As an Athens artist, I’ve always believed in exhibiting my artwork in coffee shops and restaurants, because that is where the people are—and because in Athens, we really don’t have many other options.
I am grounded in Athens, but I’m going to tell you a story about Paris. Going to Paris is something I have wanted to do for a long time, and for many years I yearned to experience France. I relish every moment while traveling, and I don’t take these experiences for granted.
There is a coffee shop in Paris I have proclaimed has “the best coffee in the world.” When I had my first café latte there in 2013, it was the best I had ever tasted. I researched the café online after my introduction to it and discovered La Caféothèque de Paris is not only a café, but also a barista school and a cultural center—they are serious about what they do.
Returning to Paris a month later, I headed straight to the café for another fabulous cup of coffee.

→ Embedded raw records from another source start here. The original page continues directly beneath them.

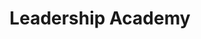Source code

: ---
title: Leadership Academy
location: AIA World Headquarters, Xenia, OH
image: /uploads/track/leadershipEvent.jpg
permalink: /track/event/leadership
start_date: June 12th - 16th, 2018
end_date: 
layout: page
alt_url: 'mailto:track@athletesinaction.org&subject="Leadership"'
short_description: "Athletes in Action Track & Field wants to invest in your team's leaders. Our experienced staff and speakers will work with your team's influencers to equip, encourage and empower them to affect change on your team and on the track."
sport: track
---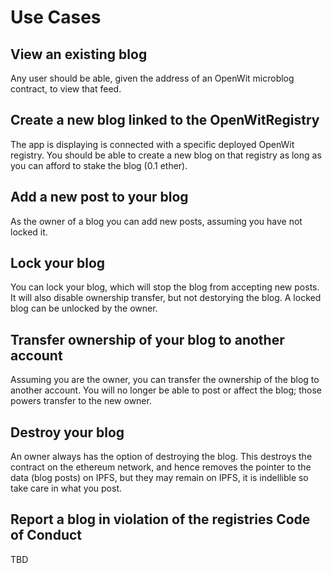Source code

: Use Cases
=========

View an existing blog
---------------------

Any user should be able, given the address of an OpenWit microblog contract, to view that feed.

Create a new blog linked to the OpenWitRegistry
-----------------------------------------------

The app is displaying is connected with a specific deployed OpenWit registry. You should be
able to create a new blog on that registry as long as you can afford to stake the blog (0.1 ether).

Add a new post to your blog
---------------------------

As the owner of a blog you can add new posts, assuming you have not locked it.

Lock your blog
--------------

You can lock your blog, which will stop the blog from accepting new posts. It will also disable ownership
transfer, but not destorying the blog. A locked blog can be unlocked by the owner.

Transfer ownership of your blog to another account
--------------------------------------------------

Assuming you are the owner, you can transfer the ownership of the blog to another account. You will
no longer be able to post or affect the blog; those powers transfer to the new owner.


Destroy your blog
-----------------

An owner always has the option of destroying the blog. This destroys the contract on the ethereum network,
and hence removes the pointer to the data (blog posts) on IPFS, but they may remain on IPFS, it is indellible so take care in what you post.

Report a blog in violation of the registries Code of Conduct
------------------------------------------------------------

TBD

Entering the shop, I spied the owner, whom I recognized from the website, and blurted out (in terrible French) “Are you la maîtresse? I adore your shop, your coffee and everything you are doing here!”
It turns out that Gloria Montenegro, the proprietor and coffee guru, had been the Guatemalan ambassador to France. She was kind enough to sit with my husband Harvey and me and talk at length about what she is doing, what she hopes to accomplish and her sense of social responsibility for the coffee farmers and workers in Guatemala and elsewhere.
At the café, the coffee is roasted on-site, following the theory of terroir, a term recognized when speaking of wine—it denotes the complete natural environment of production: soil, topography and climate.
Gloria assumed I was also in the coffee business, but I assured her that my interest is that of an educated consumer—a lover of coffee.
As we got up to leave, I said, “I see you have artwork here. I admire it a lot; I am an artist, too.”
She immediately said, “You must have an exhibit here. Just let me know when!”
I handed her my business card with an image of my paintings on silk; she never even asked to see my portfolio.
After returning to Athens, I emailed Gloria images of my work and a proposal for an exhibit.
I planned to create a series of lino prints of the café experience in France. I quickly began the series and had arranged an exhibit at Jittery Joe’s downtown before I even left for France. After that exhibit, I continued adding to the series and exhibiting it—at Hendershots, The Grit, Donderos’, and Jittery Joe’s-5 Points—tweaking and adding to the work in the process.
Once I confirmed the Paris exhibit, I took the images that had so far been printed in black ink and began printing them in new, bright, beautiful colors on a wonderful, pale blue cotton paper.
When I arrived in Paris for the exhibit, I wanted to make a quiet visit to the café to rediscover it on my own, by myself. I watched the activity on the city streets through the large windows overlooking the Seine, Notre Dame de Paris and the Île Saint-Louis. I couldn’t believe my good fortune. I was in Paris, about to have a solo exhibition!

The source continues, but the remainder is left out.